The province will investigate reports of violence at several group homes for developmentally disabled people in Colchester County.

Community Services Minister Denise Peterson-Rafuse said she ordered the review after hearing about injuries among residents and caregivers at homes run by the Colchester Residential Services Society.

"To me, any abuse is not appropriate," she said Thursday. "I know that it's a high volatile type setting. But we have to put every check and balance in place possible that that doesn't happen. It's people's homes, and they have to safe and comfortable in their home."

The society, a non-profit group, runs five small group homes in Truro. Each home has three or four residents.

Joan Jessome, president of the Nova Scotia Government and General Employees Union, met with workers earlier this week to hear their concerns, then contacted the department.   Jessome said the violence has been an ongoing problem and workers feel their bosses have done little to stop it.

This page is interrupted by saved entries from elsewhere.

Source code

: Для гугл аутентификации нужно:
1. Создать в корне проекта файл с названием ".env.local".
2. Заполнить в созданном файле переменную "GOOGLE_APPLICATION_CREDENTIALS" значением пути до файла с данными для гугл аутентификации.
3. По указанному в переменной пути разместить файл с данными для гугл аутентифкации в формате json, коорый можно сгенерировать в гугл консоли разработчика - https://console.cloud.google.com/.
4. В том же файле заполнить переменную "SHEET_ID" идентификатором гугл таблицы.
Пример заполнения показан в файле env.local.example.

"They've lost the confidence in the employer to manage the homes and the services and the staff.   They say there is no respect, there is a culture of blame, a culture of fear," she said.

According to the Workers Compensation Board, there have been 38 violence-related injuries among staff in the past five years.

Last week, a woman suffered a concussion after another resident attacked her.

Jessome said the employees have told her they're afraid to report cases of violence because they fear they'll be reprimanded.

Shannon McLellan, director of the society, said her group will co-operate fully with the investigation and will accept any recommendation that comes out of it.